L’appello dei capi militari di 12 Paesi (anche italiani) a fermare le stragi in Myanmar 

L’appello dei capi militari di 12 Paesi (anche italiani) a fermare le stragi in Myanmar 

 Francesco Russo

I capi delle forze armate di 12 nazioni – tra cui l’Italia – hanno condannato la violenta repressione della giunta militare contro i manifestanti che chiedono il ripristino del governo civile del Myanmar, deposto lo scorso 1 febbraio dall’esercito, che ha arrestato la leader Aung San Suu Kyi e decine di politici. Sabato i militari hanno ucciso a colpi d’arma da fuoco almeno 90 persone, tra cui sette bambini, in quello che è stato il giorno più sanguinoso dal colpo di Stato, un massacro, coinciso con la festa delle forze armate che, secondo fonti locali, avrebbe un bilancio ancora più pesante, pari ad almeno 114 morti. 

“Come capi della Difesa, condanniamo l’uso di forza letale contro persone disarmate da parte delle forze armate birmane e dei servizi di sicurezza associati”, si legge nel’inusuale comunicato congiunto, firmato dai capi di stato maggiore di Usa, Canada, Regno Unito, Germania, Italia, Grecia, Danimarca, Paesi Bassi, Giappone, Corea del Sud, Australia e Nuova Zelanda.  “Un esercito professionale segue le regole di condotta internazionale e la sua responsabilità è proteggere – non colpire – il popolo che serve“, prosegue la nota, “esortiamo le forze armate del Myanmar di lavorare per ripristinare il rispetto e la credibilità persa con le loro azioni di fronte al popolo birmano”.

Con la strage di sabato è salito ad almeno 423 vittime il bilancio della repressione delle manifestazioni che da due mesi sfidano l’esercito golpista. La popolazione è scesa di nuovo in piazza per commemorare le vittime della carneficina.
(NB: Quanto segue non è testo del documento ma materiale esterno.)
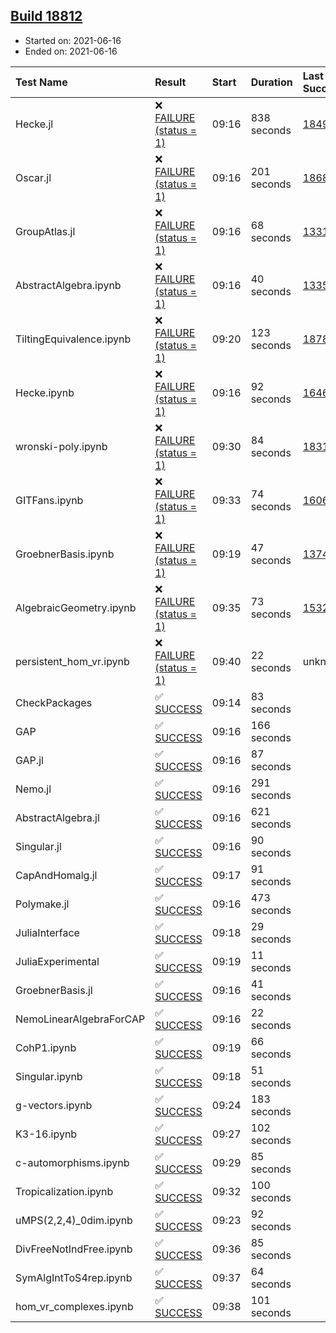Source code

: ## [Build 18812](https://oscarci.mathematik.uni-kl.de/job/oscar/18812/)

* Started on: 2021-06-16
* Ended on: 2021-06-16

| Test Name    | Result | Start | Duration | Last Success | First Failure |
|:-------------|:-------|:------|:---------|:-------------|:--------------|
| Hecke.jl | ❌ [FAILURE (status = 1)](https://oscarci.mathematik.uni-kl.de/job/oscar/18812/artifact/logs/build-18812/Hecke.jl.log) | 09:16 | 838 seconds | [18490](https://oscarci.mathematik.uni-kl.de/job/oscar/18490/) | [18491](https://oscarci.mathematik.uni-kl.de/job/oscar/18491/) |
| Oscar.jl | ❌ [FAILURE (status = 1)](https://oscarci.mathematik.uni-kl.de/job/oscar/18812/artifact/logs/build-18812/Oscar.jl.log) | 09:16 | 201 seconds | [18684](https://oscarci.mathematik.uni-kl.de/job/oscar/18684/) | [18685](https://oscarci.mathematik.uni-kl.de/job/oscar/18685/) |
| GroupAtlas.jl | ❌ [FAILURE (status = 1)](https://oscarci.mathematik.uni-kl.de/job/oscar/18812/artifact/logs/build-18812/GroupAtlas.jl.log) | 09:16 | 68 seconds | [13311](https://oscarci.mathematik.uni-kl.de/job/oscar/13311/) | [13312](https://oscarci.mathematik.uni-kl.de/job/oscar/13312/) |
| AbstractAlgebra.ipynb | ❌ [FAILURE (status = 1)](https://oscarci.mathematik.uni-kl.de/job/oscar/18812/artifact/logs/build-18812/AbstractAlgebra.ipynb.log) | 09:16 | 40 seconds | [13355](https://oscarci.mathematik.uni-kl.de/job/oscar/13355/) | [13356](https://oscarci.mathematik.uni-kl.de/job/oscar/13356/) |
| TiltingEquivalence.ipynb | ❌ [FAILURE (status = 1)](https://oscarci.mathematik.uni-kl.de/job/oscar/18812/artifact/logs/build-18812/TiltingEquivalence.ipynb.log) | 09:20 | 123 seconds | [18789](https://oscarci.mathematik.uni-kl.de/job/oscar/18789/) | [18790](https://oscarci.mathematik.uni-kl.de/job/oscar/18790/) |
| Hecke.ipynb | ❌ [FAILURE (status = 1)](https://oscarci.mathematik.uni-kl.de/job/oscar/18812/artifact/logs/build-18812/Hecke.ipynb.log) | 09:16 | 92 seconds | [16463](https://oscarci.mathematik.uni-kl.de/job/oscar/16463/) | [16464](https://oscarci.mathematik.uni-kl.de/job/oscar/16464/) |
| wronski-poly.ipynb | ❌ [FAILURE (status = 1)](https://oscarci.mathematik.uni-kl.de/job/oscar/18812/artifact/logs/build-18812/wronski-poly.ipynb.log) | 09:30 | 84 seconds | [18314](https://oscarci.mathematik.uni-kl.de/job/oscar/18314/) | [18315](https://oscarci.mathematik.uni-kl.de/job/oscar/18315/) |
| GITFans.ipynb | ❌ [FAILURE (status = 1)](https://oscarci.mathematik.uni-kl.de/job/oscar/18812/artifact/logs/build-18812/GITFans.ipynb.log) | 09:33 | 74 seconds | [16068](https://oscarci.mathematik.uni-kl.de/job/oscar/16068/) | [16069](https://oscarci.mathematik.uni-kl.de/job/oscar/16069/) |
| GroebnerBasis.ipynb | ❌ [FAILURE (status = 1)](https://oscarci.mathematik.uni-kl.de/job/oscar/18812/artifact/logs/build-18812/GroebnerBasis.ipynb.log) | 09:19 | 47 seconds | [13748](https://oscarci.mathematik.uni-kl.de/job/oscar/13748/) | [13749](https://oscarci.mathematik.uni-kl.de/job/oscar/13749/) |
| AlgebraicGeometry.ipynb | ❌ [FAILURE (status = 1)](https://oscarci.mathematik.uni-kl.de/job/oscar/18812/artifact/logs/build-18812/AlgebraicGeometry.ipynb.log) | 09:35 | 73 seconds | [15322](https://oscarci.mathematik.uni-kl.de/job/oscar/15322/) | [15323](https://oscarci.mathematik.uni-kl.de/job/oscar/15323/) |
| persistent_hom_vr.ipynb | ❌ [FAILURE (status = 1)](https://oscarci.mathematik.uni-kl.de/job/oscar/18812/artifact/logs/build-18812/persistent_hom_vr.ipynb.log) | 09:40 | 22 seconds | unknown | unknown |
| CheckPackages | ✅ [SUCCESS](https://oscarci.mathematik.uni-kl.de/job/oscar/18812/artifact/logs/build-18812/CheckPackages.log) | 09:14 | 83 seconds |  |  |
| GAP | ✅ [SUCCESS](https://oscarci.mathematik.uni-kl.de/job/oscar/18812/artifact/logs/build-18812/GAP.log) | 09:16 | 166 seconds |  |  |
| GAP.jl | ✅ [SUCCESS](https://oscarci.mathematik.uni-kl.de/job/oscar/18812/artifact/logs/build-18812/GAP.jl.log) | 09:16 | 87 seconds |  |  |
| Nemo.jl | ✅ [SUCCESS](https://oscarci.mathematik.uni-kl.de/job/oscar/18812/artifact/logs/build-18812/Nemo.jl.log) | 09:16 | 291 seconds |  |  |
| AbstractAlgebra.jl | ✅ [SUCCESS](https://oscarci.mathematik.uni-kl.de/job/oscar/18812/artifact/logs/build-18812/AbstractAlgebra.jl.log) | 09:16 | 621 seconds |  |  |
| Singular.jl | ✅ [SUCCESS](https://oscarci.mathematik.uni-kl.de/job/oscar/18812/artifact/logs/build-18812/Singular.jl.log) | 09:16 | 90 seconds |  |  |
| CapAndHomalg.jl | ✅ [SUCCESS](https://oscarci.mathematik.uni-kl.de/job/oscar/18812/artifact/logs/build-18812/CapAndHomalg.jl.log) | 09:17 | 91 seconds |  |  |
| Polymake.jl | ✅ [SUCCESS](https://oscarci.mathematik.uni-kl.de/job/oscar/18812/artifact/logs/build-18812/Polymake.jl.log) | 09:16 | 473 seconds |  |  |
| JuliaInterface | ✅ [SUCCESS](https://oscarci.mathematik.uni-kl.de/job/oscar/18812/artifact/logs/build-18812/JuliaInterface.log) | 09:18 | 29 seconds |  |  |
| JuliaExperimental | ✅ [SUCCESS](https://oscarci.mathematik.uni-kl.de/job/oscar/18812/artifact/logs/build-18812/JuliaExperimental.log) | 09:19 | 11 seconds |  |  |
| GroebnerBasis.jl | ✅ [SUCCESS](https://oscarci.mathematik.uni-kl.de/job/oscar/18812/artifact/logs/build-18812/GroebnerBasis.jl.log) | 09:16 | 41 seconds |  |  |
| NemoLinearAlgebraForCAP | ✅ [SUCCESS](https://oscarci.mathematik.uni-kl.de/job/oscar/18812/artifact/logs/build-18812/NemoLinearAlgebraForCAP.log) | 09:16 | 22 seconds |  |  |
| CohP1.ipynb | ✅ [SUCCESS](https://oscarci.mathematik.uni-kl.de/job/oscar/18812/artifact/logs/build-18812/CohP1.ipynb.log) | 09:19 | 66 seconds |  |  |
| Singular.ipynb | ✅ [SUCCESS](https://oscarci.mathematik.uni-kl.de/job/oscar/18812/artifact/logs/build-18812/Singular.ipynb.log) | 09:18 | 51 seconds |  |  |
| g-vectors.ipynb | ✅ [SUCCESS](https://oscarci.mathematik.uni-kl.de/job/oscar/18812/artifact/logs/build-18812/g-vectors.ipynb.log) | 09:24 | 183 seconds |  |  |
| K3-16.ipynb | ✅ [SUCCESS](https://oscarci.mathematik.uni-kl.de/job/oscar/18812/artifact/logs/build-18812/K3-16.ipynb.log) | 09:27 | 102 seconds |  |  |
| c-automorphisms.ipynb | ✅ [SUCCESS](https://oscarci.mathematik.uni-kl.de/job/oscar/18812/artifact/logs/build-18812/c-automorphisms.ipynb.log) | 09:29 | 85 seconds |  |  |
| Tropicalization.ipynb | ✅ [SUCCESS](https://oscarci.mathematik.uni-kl.de/job/oscar/18812/artifact/logs/build-18812/Tropicalization.ipynb.log) | 09:32 | 100 seconds |  |  |
| uMPS(2,2,4)_0dim.ipynb | ✅ [SUCCESS](https://oscarci.mathematik.uni-kl.de/job/oscar/18812/artifact/logs/build-18812/uMPS-2-2-4-_0dim.ipynb.log) | 09:23 | 92 seconds |  |  |
| DivFreeNotIndFree.ipynb | ✅ [SUCCESS](https://oscarci.mathematik.uni-kl.de/job/oscar/18812/artifact/logs/build-18812/DivFreeNotIndFree.ipynb.log) | 09:36 | 85 seconds |  |  |
| SymAlgIntToS4rep.ipynb | ✅ [SUCCESS](https://oscarci.mathematik.uni-kl.de/job/oscar/18812/artifact/logs/build-18812/SymAlgIntToS4rep.ipynb.log) | 09:37 | 64 seconds |  |  |
| hom_vr_complexes.ipynb | ✅ [SUCCESS](https://oscarci.mathematik.uni-kl.de/job/oscar/18812/artifact/logs/build-18812/hom_vr_complexes.ipynb.log) | 09:38 | 101 seconds |  |  |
Nuove proteste sono state segnalate nelle città di Bago, a Nord Est di Yangon, e a Moe Kaung, nello Stato del Kachin. 

Un nuovo fronte si sarebbe poi aperto nel Nord Est, dove l’esercito birmano avrebbe bombardato le posizioni delle milizie della minoranza Karen, causando tre morti e otto feriti. A riferirlo è Hsa Moon, un’attivista per i diritti umani della comunità Karen. I bombardamenti aerei, i primi da anni a colpire i Karen, sono stati lanciati per liberare una base militare dell’esercito che era stata occupata dai miliziani. La giunta militare non ha rilasciato commenti sull’accaduto né ha confermato il bilancio dei bombardamenti.

Alla grande parata militare avvenuta ieri nella capitale Naypyidaw hanno assistito le delegazioni diplomatiche di otto nazioni, tra cui Cina e Russia. Immagini trasmesse dalla televisione mostrano il viceministro della Difesa russo, Alexander Fomin, tra il pubblico della parata, durante la quale il capo della giunta, il generale Min Aung Hlaing ha attaccato i manifestanti, definendoli “terroristi”, e ha promesso il ripristino della democrazia dopo nuove elezioni. L’ambasciata Usa a Yangon ha invitato i cittadini americani a limitare i loro spostamenti dopo che, nella giornata di ieri, colpi d’arma da fuoco sono stati esplosi contro un centro culturale statunitense.